» **Task details**
Look through the data below for the string "helping", and copy every line where it turns up.

» **Information**
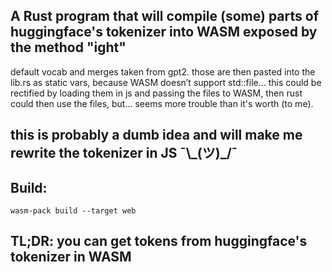 ## A Rust program that will compile (some) parts of huggingface's tokenizer into WASM exposed by the method "ight"
default vocab and merges taken from gpt2. those are then pasted into the lib.rs as static vars, because WASM doesn’t support std::file... this could be rectified by loading them in js and passing the files to WASM, then rust could then use the files, but... seems more trouble than it's worth (to me).

## this is probably a dumb idea and will make me rewrite the tokenizer in JS ¯&#92;&#95;(ツ)&#95;/¯

## Build:
```console
wasm-pack build --target web
```
## TL;DR: you can get tokens from huggingface's tokenizer in WASM
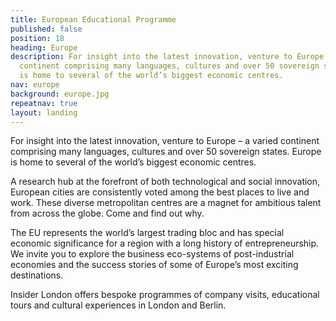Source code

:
 ```yaml
---
title: European Educational Programme
published: false
position: 18
heading: Europe
description: For insight into the latest innovation, venture to Europe – a varied
  continent comprising many languages, cultures and over 50 sovereign states. Europe
  is home to several of the world’s biggest economic centres.
nav: europe
background: europe.jpg
repeatnav: true
layout: landing
---
```


For insight into the latest innovation, venture to Europe – a varied continent comprising many languages, cultures and over 50 sovereign states. Europe is home to several of the world’s biggest economic centres.

A research hub at the forefront of both technological and social innovation, European cities are consistently voted among the best places to live and work. These diverse metropolitan centres are a magnet for ambitious talent from across the globe. Come and find out why.

The EU represents the world’s largest trading bloc and has special economic significance for a region with a long history of entrepreneurship. We invite you to explore the business eco-systems of post-industrial economies and the success stories of some of Europe’s most exciting destinations.

Insider London offers bespoke programmes of company visits, educational tours and cultural experiences in London and Berlin.

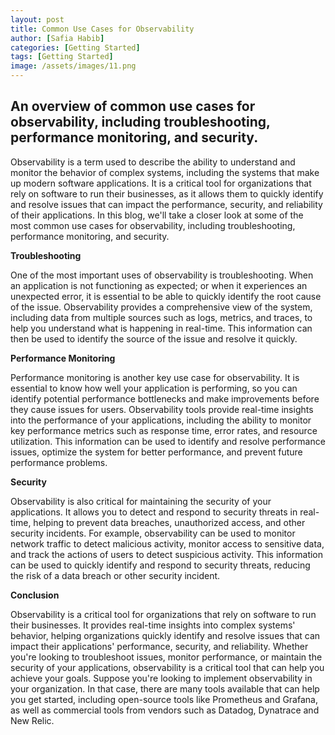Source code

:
 ```yaml
---
layout: post
title: Common Use Cases for Observability
author: [Safia Habib]
categories: [Getting Started]
tags: [Getting Started]
image: /assets/images/11.png
---
```

## An overview of common use cases for observability, including troubleshooting, performance monitoring, and security.

Observability is a term used to describe the ability to understand and monitor the behavior of complex systems, including the systems that make up modern software applications. It is a critical tool for organizations that rely on software to run their businesses, as it allows them to quickly identify and resolve issues that can impact the performance, security, and reliability of their applications. In this blog, we'll take a closer look at some of the most common use cases for observability, including troubleshooting, performance monitoring, and security.

**Troubleshooting**

One of the most important uses of observability is troubleshooting. When an application is not functioning as expected; or when it experiences an unexpected error, it is essential to be able to quickly identify the root cause of the issue. Observability provides a comprehensive view of the system, including data from multiple sources such as logs, metrics, and traces, to help you understand what is happening in real-time. This information can then be used to identify the source of the issue and resolve it quickly.

**Performance Monitoring**

Performance monitoring is another key use case for observability. It is essential to know how well your application is performing, so you can identify potential performance bottlenecks and make improvements before they cause issues for users. Observability tools provide real-time insights into the performance of your applications, including the ability to monitor key performance metrics such as response time, error rates, and resource utilization. This information can be used to identify and resolve performance issues, optimize the system for better performance, and prevent future performance problems.

**Security**

Observability is also critical for maintaining the security of your applications. It allows you to detect and respond to security threats in real-time, helping to prevent data breaches, unauthorized access, and other security incidents. For example, observability can be used to monitor network traffic to detect malicious activity, monitor access to sensitive data, and track the actions of users to detect suspicious activity. This information can be used to quickly identify and respond to security threats, reducing the risk of a data breach or other security incident.

**Conclusion**

Observability is a critical tool for organizations that rely on software to run their businesses. It provides real-time insights into complex systems' behavior, helping organizations quickly identify and resolve issues that can impact their applications' performance, security, and reliability. Whether you're looking to troubleshoot issues, monitor performance, or maintain the security of your applications, observability is a critical tool that can help you achieve your goals. Suppose you're looking to implement observability in your organization. In that case, there are many tools available that can help you get started, including open-source tools like Prometheus and Grafana, as well as commercial tools from vendors such as Datadog, Dynatrace and New Relic.
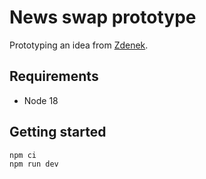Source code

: # News swap prototype

Prototyping an idea from [Zdenek](https://github.com/zdenekhynek).

## Requirements

- Node 18

## Getting started

```sh
npm ci
npm run dev
```
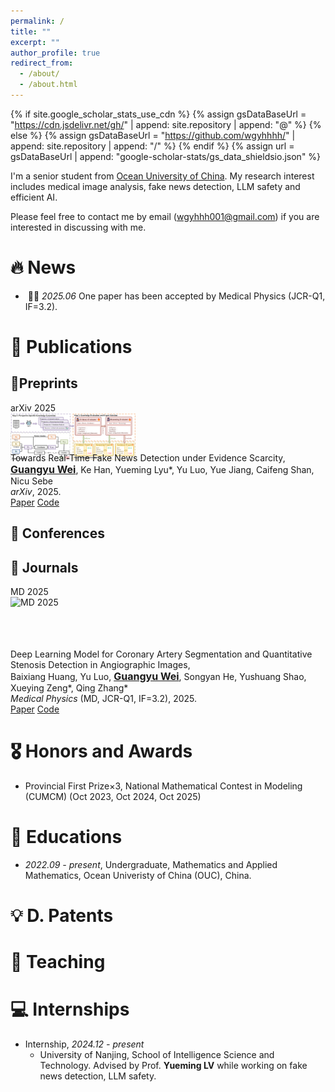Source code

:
 ```yaml
---
permalink: /
title: ""
excerpt: ""
author_profile: true
redirect_from: 
  - /about/
  - /about.html
---
```


{% if site.google_scholar_stats_use_cdn %}
{% assign gsDataBaseUrl = "https://cdn.jsdelivr.net/gh/" | append: site.repository | append: "@" %}
{% else %}
{% assign gsDataBaseUrl = "https://github.com/wgyhhhh/" | append: site.repository | append: "/" %}
{% endif %}
{% assign url = gsDataBaseUrl | append: "google-scholar-stats/gs_data_shieldsio.json" %}

<span class='anchor' id='about-me'></span>

I'm a senior student from [Ocean University of China](https://www.ouc.edu.cn/). My research interest includes medical image analysis, fake news detection, LLM safety and efficient AI.

Please feel free to contact me by email (wgyhhh001@gmail.com) if you are interested in discussing with me.


# 🔥 News

- &nbsp;🎉🎉 *2025.06* One paper has been accepted by Medical Physics (JCR-Q1, IF=3.2).

# 📝 Publications 

## 📜Preprints

<div class="publication-item">
  <div class="publication-image" style="width: 200px; height: 80px;">
    <div>
      <div class="badge">arXiv 2025</div>
      <img src="/images/ease.png" alt="arXiv 2025">
    </div>
  </div>
  <div class="publication-content">
    <span class="title-text">Towards Real-Time Fake News Detection under Evidence Scarcity</span>, <br />
     <span style="font-weight: 700; font-size: 16px; text-decoration: underline;">Guangyu Wei</span>, Ke Han, Yueming Lyu*, Yu Luo, Yue Jiang, Caifeng Shan, Nicu Sebe <br>
    <em>arXiv</em>, 2025.
    <div class="publication-links">
      <a href="https://arxiv.org/abs/2510.11277" class="publication-link-tag paper">Paper</a>
      <a href="https://github.com/wgyhhhh/EASE" class="publication-link-tag github">Code</a>
    </div>
  </div>
</div>

## 📄 Conferences

## 📔 Journals

<div class="publication-item">
  <div class="publication-image" style="width: 200px; height: 100px;">
    <div>
      <div class="badge">MD 2025</div>
      <img src="/images/medical physics.png" alt="MD 2025">
    </div>
  </div>
  <div class="publication-content">
    <span class="title-text">Deep Learning Model for Coronary Artery Segmentation and Quantitative Stenosis Detection in Angiographic Images</span>, <br />
     Baixiang Huang, Yu Luo, <span style="font-weight: 700; font-size: 16px; text-decoration: underline;">Guangyu Wei</span>, Songyan He, Yushuang Shao, Xueying Zeng*, Qing Zhang* <br>
    <em>Medical Physics</em> (<span class="venue-text">MD</span>, <span class="rank-text">JCR-Q1</span>, <span class="rank-text">IF=3.2</span>), 2025.
    <div class="publication-links">
      <a href="https://aapm.onlinelibrary.wiley.com/doi/10.1002/mp.17970" class="publication-link-tag paper">Paper</a>
      <a href="https://github.com/qimingfan10/SAM-VMNet" class="publication-link-tag github">Code</a>
    </div>
  </div>
</div>

# 🎖️ Honors and Awards

- Provincial First Prize×3, National Mathematical Contest in Modeling (CUMCM) (Oct 2023, Oct 2024, Oct 2025)


# 📖 Educations
- *2022.09 - present*, Undergraduate, Mathematics and Applied Mathematics, Ocean Univeristy of China (OUC), China. 

# 💡 D. Patents

# 💬 Teaching

# 💻 Internships
- Internship, *2024.12 - present*
  - University of Nanjing, School of Intelligence Science and Technology. Advised by Prof. **Yueming LV** while working on fake news detection, LLM safety.
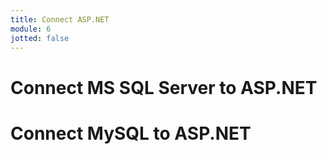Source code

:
 ```yaml
---
title: Connect ASP.NET
module: 6
jotted: false
---
```


# Connect MS SQL Server to ASP.NET

# Connect MySQL to ASP.NET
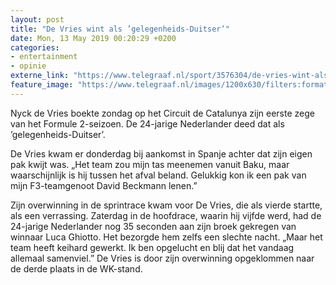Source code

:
 ```yaml
---
layout: post
title: "De Vries wint als ’gelegenheids-Duitser’"
date: Mon, 13 May 2019 00:20:29 +0200
categories: 
- entertainment 
- opinie 
externe_link: "https://www.telegraaf.nl/sport/3576304/de-vries-wint-als-gelegenheids-duitser"
feature_image: "https://www.telegraaf.nl/images/1200x630/filters:format(jpeg):quality(80)/cdn-kiosk-api.telegraaf.nl/2648a2c6-7504-11e9-b74b-0218eaf05005.jpg"
---
```


<p class="intro">Nyck de Vries boekte zondag op het Circuit de Catalunya zijn eerste zege van het Formule 2-seizoen. De 24-jarige Nederlander deed dat als ’gelegenheids-Duitser’.</p> <p>De Vries kwam er donderdag bij aankomst in Spanje achter dat zijn eigen pak kwijt was. „Het team zou mijn tas meenemen vanuit Baku, maar waarschijnlijk is hij tussen het afval beland. Gelukkig kon ik een pak van mijn F3-teamgenoot David Beckmann lenen.”</p><p>Zijn overwinning in de sprintrace kwam voor De Vries, die als vierde startte, als een verrassing. Zaterdag in de hoofdrace, waarin hij vijfde werd, had de 24-jarige Nederlander nog 35 seconden aan zijn broek gekregen van winnaar Luca Ghiotto. Het bezorgde hem zelfs een slechte nacht. „Maar het team heeft keihard gewerkt. Ik ben opgelucht en blij dat het vandaag allemaal samenviel.” De Vries is door zijn overwinning opgeklommen naar de derde plaats in de WK-stand.</p>
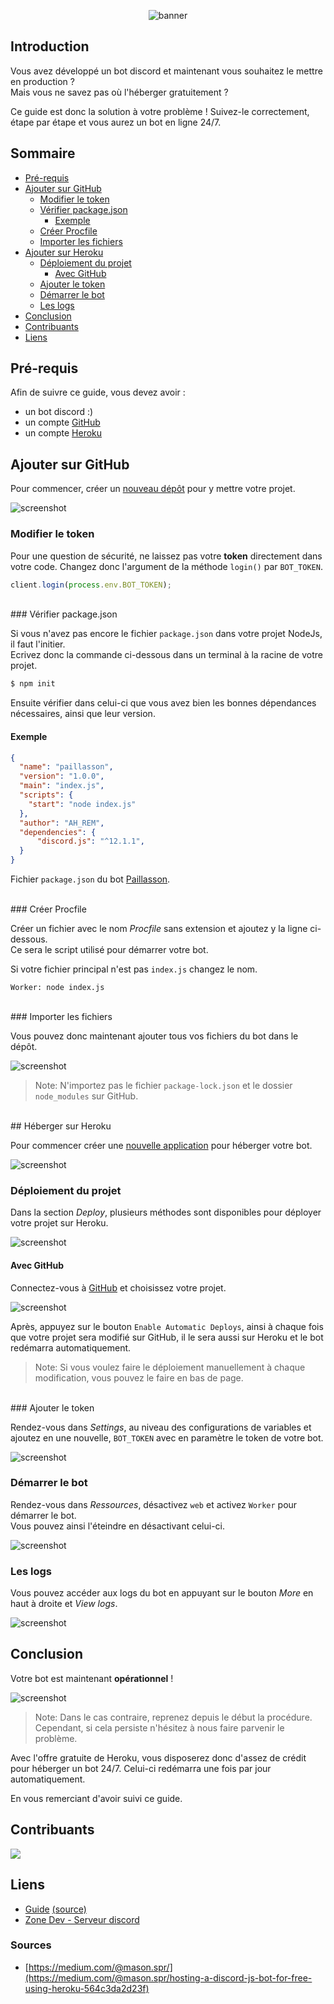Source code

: <div align="center">
    <p>
        <img src="./images/banner.png" alt="banner" />
    </p>
</div>

## Introduction

Vous avez développé un bot discord et maintenant vous souhaitez le mettre en production ? <br />
Mais vous ne savez pas où l'héberger gratuitement ?

Ce guide est donc la solution à votre problème !
Suivez-le correctement, étape par étape et vous aurez un bot en ligne 24/7.

## Sommaire

- [Pré-requis](#pré-requis)
- [Ajouter sur GitHub](#ajouter-sur-github)
    - [Modifier le token](#modifier-le-token)
    - [Vérifier package.json](#vérifier-packagejson)
        - [Exemple](#exemple)
    - [Créer Procfile](#créer-procfile)
    - [Importer les fichiers](#importer-les-fichiers)
- [Ajouter sur Heroku](#héberger-sur-heroku)
    - [Déploiement du projet](#déploiement-du-projet)
        - [Avec GitHub](#avec-github)
    - [Ajouter le token](#ajouter-le-token)
    - [Démarrer le bot](#démarrer-le-bot)
    - [Les logs](#les-logs)
- [Conclusion](#conclusion)
- [Contribuants](#contribuants)
- [Liens](#liens)

## Pré-requis

Afin de suivre ce guide, vous devez avoir :

- un bot discord :)
- un compte [GitHub](https://github.com/)
- un compte [Heroku](https://www.heroku.com/)

## Ajouter sur GitHub

Pour commencer, créer un [nouveau dépôt](https://github.com/new) pour y mettre votre projet.

![screenshot](./images/new-repository.png)

### Modifier le token

Pour une question de sécurité, ne laissez pas votre **token** directement dans votre code.
Changez donc l'argument de la méthode `login()` par `BOT_TOKEN`.

```js
client.login(process.env.BOT_TOKEN);
```

<br />
### Vérifier package.json

Si vous n'avez pas encore le fichier `package.json` dans votre projet NodeJs, il faut l'initier. <br />
Ecrivez donc la commande ci-dessous dans un terminal à la racine de votre projet.

```sh
$ npm init
```

Ensuite vérifier dans celui-ci que vous avez bien les bonnes dépendances nécessaires, ainsi que leur version.

#### Exemple

```json
{
  "name": "paillasson",
  "version": "1.0.0",
  "main": "index.js",
  "scripts": {
    "start": "node index.js"
  },
  "author": "AH_REM",
  "dependencies": {
      "discord.js": "^12.1.1",
  }
}
```

Fichier `package.json` du bot [Paillasson](https://github.com/AH-REM/Paillasson).

<br />
### Créer Procfile

Créer un fichier avec le nom *Procfile* sans extension et ajoutez y la ligne ci-dessous. <br />
Ce sera le script utilisé pour démarrer votre bot.

Si votre fichier principal n'est pas `index.js` changez le nom.

```
Worker: node index.js
```

<br />
### Importer les fichiers

Vous pouvez donc maintenant ajouter tous vos fichiers du bot dans le dépôt.

![screenshot](./images/upload-files-github.png)

> Note: N'importez pas le fichier `package-lock.json` et le dossier `node_modules` sur GitHub.

<br />
## Héberger sur Heroku

Pour commencer créer une [nouvelle application](https://dashboard.heroku.com/new-app) pour héberger votre bot.

![screenshot](./images/new-app-heroku.png)

### Déploiement du projet

Dans la section *Deploy*, plusieurs méthodes sont disponibles pour déployer votre projet sur Heroku.

![screenshot](./images/deployement-method-heroku.png)

#### Avec GitHub

Connectez-vous à [GitHub](https://github.com/) et choisissez votre projet.

![screenshot](./images/connect-to-github-heroku.png)

Après, appuyez sur le bouton `Enable Automatic Deploys`, ainsi à chaque fois que votre projet sera modifié sur GitHub, il le sera aussi sur Heroku et le bot redémarra automatiquement.

> Note: Si vous voulez faire le déploiement manuellement à chaque modification, vous pouvez le faire en bas de page.

<br />
### Ajouter le token

Rendez-vous dans *Settings*, au niveau des configurations de variables et ajoutez en une nouvelle, `BOT_TOKEN` avec en paramètre le token de votre bot.

![screenshot](./images/add-token-heroku.png)

### Démarrer le bot

Rendez-vous dans *Ressources*, désactivez `web` et activez `Worker` pour démarrer le bot. <br />
Vous pouvez ainsi l'éteindre en désactivant celui-ci.

![screenshot](./images/start-worker-heroku.png)

### Les logs

Vous pouvez accéder aux logs du bot en appuyant sur le bouton *More* en haut à droite et *View logs*.

![screenshot](./images/button-logs-heroku.png)

## Conclusion

Votre bot est maintenant **opérationnel** !

![screenshot](./images/bot-connected.png)

> Note: Dans le cas contraire, reprenez depuis le début la procédure. Cependant, si cela persiste n'hésitez à nous faire parvenir le problème.

Avec l'offre gratuite de Heroku, vous disposerez donc d'assez de crédit pour héberger un bot 24/7.
Celui-ci redémarra une fois par jour automatiquement.

En vous remerciant d'avoir suivi ce guide.

## Contribuants

<a href="https://github.com/AH-REM">
    <img src="https://contributors-img.web.app/image?repo=AH-REM/heroku-guide" />
</a>

## Liens

- [Guide](https://ah-rem.github.io/heroku-guide/) [(source)](https://github.com/AH-REM/heroku-guide)
- [Zone Dev - Serveur discord](https://discord.gg/Hzwjk4M)

### Sources

- [https://medium.com/@mason.spr/](https://medium.com/@mason.spr/hosting-a-discord-js-bot-for-free-using-heroku-564c3da2d23f)
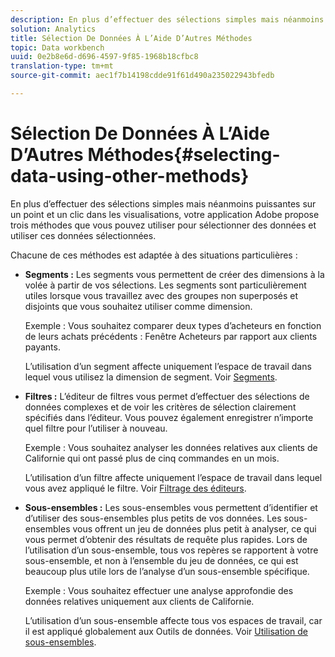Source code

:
 ```yaml
---
description: En plus d’effectuer des sélections simples mais néanmoins puissantes sur un point et un clic dans les visualisations, votre application Adobe propose trois méthodes que vous pouvez utiliser pour sélectionner des données et utiliser ces données sélectionnées.
solution: Analytics
title: Sélection De Données À L’Aide D’Autres Méthodes
topic: Data workbench
uuid: 0e2b8e6d-d696-4597-9f85-1968b18cfbc8
translation-type: tm+mt
source-git-commit: aec1f7b14198cdde91f61d490a235022943bfedb

---
```



# Sélection De Données À L’Aide D’Autres Méthodes{#selecting-data-using-other-methods}

En plus d’effectuer des sélections simples mais néanmoins puissantes sur un point et un clic dans les visualisations, votre application Adobe propose trois méthodes que vous pouvez utiliser pour sélectionner des données et utiliser ces données sélectionnées.

Chacune de ces méthodes est adaptée à des situations particulières :

* **Segments :** Les segments vous permettent de créer des dimensions à la volée à partir de vos sélections. Les segments sont particulièrement utiles lorsque vous travaillez avec des groupes non superposés et disjoints que vous souhaitez utiliser comme dimension.

   Exemple : Vous souhaitez comparer deux types d’acheteurs en fonction de leurs achats précédents : Fenêtre Acheteurs par rapport aux clients payants.

   L’utilisation d’un segment affecte uniquement l’espace de travail dans lequel vous utilisez la dimension de segment. Voir [Segments](../../../../home/c-get-started/c-analysis-vis/c-seg/c-seg.md#concept-71a333e5c7334e0489c76fca95862fbc).

* **Filtres :** L’éditeur de filtres vous permet d’effectuer des sélections de données complexes et de voir les critères de sélection clairement spécifiés dans l’éditeur. Vous pouvez également enregistrer n’importe quel filtre pour l’utiliser à nouveau.

   Exemple : Vous souhaitez analyser les données relatives aux clients de Californie qui ont passé plus de cinq commandes en un mois.

   L’utilisation d’un filtre affecte uniquement l’espace de travail dans lequel vous avez appliqué le filtre. Voir [Filtrage des éditeurs](../../../../home/c-get-started/c-analysis-vis/c-filter-editors/c-filter-editors.md#concept-2f343ecbed8240f18b0c1f1eccef11e3).

* **Sous-ensembles :** Les sous-ensembles vous permettent d’identifier et d’utiliser des sous-ensembles plus petits de vos données. Les sous-ensembles vous offrent un jeu de données plus petit à analyser, ce qui vous permet d’obtenir des résultats de requête plus rapides. Lors de l’utilisation d’un sous-ensemble, tous vos repères se rapportent à votre sous-ensemble, et non à l’ensemble du jeu de données, ce qui est beaucoup plus utile lors de l’analyse d’un sous-ensemble spécifique.

   Exemple : Vous souhaitez effectuer une analyse approfondie des données relatives uniquement aux clients de Californie.

   L’utilisation d’un sous-ensemble affecte tous vos espaces de travail, car il est appliqué globalement aux Outils de données. Voir [Utilisation de sous-ensembles](../../../../home/c-get-started/c-vis/c-wk-subsets/c-wk-subsets.md#concept-43809322b6374d5cb2536630a13e943b).

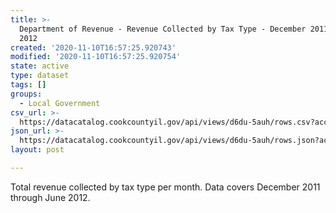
 ```yaml
---
title: >-
  Department of Revenue - Revenue Collected by Tax Type - December 2011 to June
  2012
created: '2020-11-10T16:57:25.920743'
modified: '2020-11-10T16:57:25.920754'
state: active
type: dataset
tags: []
groups:
  - Local Government
csv_url: >-
  https://datacatalog.cookcountyil.gov/api/views/d6du-5auh/rows.csv?accessType=DOWNLOAD
json_url: >-
  https://datacatalog.cookcountyil.gov/api/views/d6du-5auh/rows.json?accessType=DOWNLOAD
layout: post

---
```

Total revenue collected by tax type per month. Data covers December 2011 through June 2012.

» **Task result**
Observability is also critical for maintaining the security of your applications. It allows you to detect and respond to security threats in real-time, helping to prevent data breaches, unauthorized access, and other security incidents. For example, observability can be used to monitor network traffic to detect malicious activity, monitor access to sensitive data, and track the actions of users to detect suspicious activity. This information can be used to quickly identify and respond to security threats, reducing the risk of a data breach or other security incident.
Observability is a critical tool for organizations that rely on software to run their businesses. It provides real-time insights into complex systems' behavior, helping organizations quickly identify and resolve issues that can impact their applications' performance, security, and reliability. Whether you're looking to troubleshoot issues, monitor performance, or maintain the security of your applications, observability is a critical tool that can help you achieve your goals. Suppose you're looking to implement observability in your organization. In that case, there are many tools available that can help you get started, including open-source tools like Prometheus and Grafana, as well as commercial tools from vendors such as Datadog, Dynatrace and New Relic.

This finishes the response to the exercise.